● **What you will do**:
Every record below must come back exactly as written, with the images dropped.

[Dataset entries]

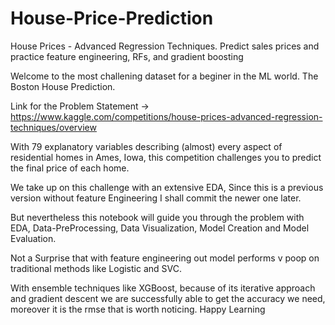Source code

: # House-Price-Prediction
House Prices - Advanced Regression Techniques. 
Predict sales prices and practice feature engineering, RFs, and gradient boosting

Welcome to the most challening dataset for a beginer in the ML world. The Boston House Prediction.

Link for the Problem Statement -> https://www.kaggle.com/competitions/house-prices-advanced-regression-techniques/overview

With 79 explanatory variables describing (almost) every aspect of residential homes in Ames, Iowa, this competition challenges you to predict the final price of each home.

We take up on this challenge with an extensive EDA, Since this is a previous version without feature Engineering I shall commit the newer one later.

But nevertheless this notebook will guide you through the problem with EDA, Data-PreProcessing, Data Visualization, Model Creation and Model Evaluation.

Not a Surprise that with feature engineering out model performs v poop on traditional methods like Logistic and SVC.

With ensemble techniques like XGBoost, because of its iterative approach and gradient descent we are successfully able to get the accuracy we need, moreover it is the rmse that is worth noticing. Happy Learning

● **Response below**:
Source code

: # House-Price-Prediction
House Prices - Advanced Regression Techniques. 
Predict sales prices and practice feature engineering, RFs, and gradient boosting

Welcome to the most challening dataset for a beginer in the ML world. The Boston House Prediction.

Link for the Problem Statement -> https://www.kaggle.com/competitions/house-prices-advanced-regression-techniques/overview

With 79 explanatory variables describing (almost) every aspect of residential homes in Ames, Iowa, this competition challenges you to predict the final price of each home.

We take up on this challenge with an extensive EDA, Since this is a previous version without feature Engineering I shall commit the newer one later.

But nevertheless this notebook will guide you through the problem with EDA, Data-PreProcessing, Data Visualization, Model Creation and Model Evaluation.

Not a Surprise that with feature engineering out model performs v poop on traditional methods like Logistic and SVC.

With ensemble techniques like XGBoost, because of its iterative approach and gradient descent we are successfully able to get the accuracy we need, moreover it is the rmse that is worth noticing. Happy Learning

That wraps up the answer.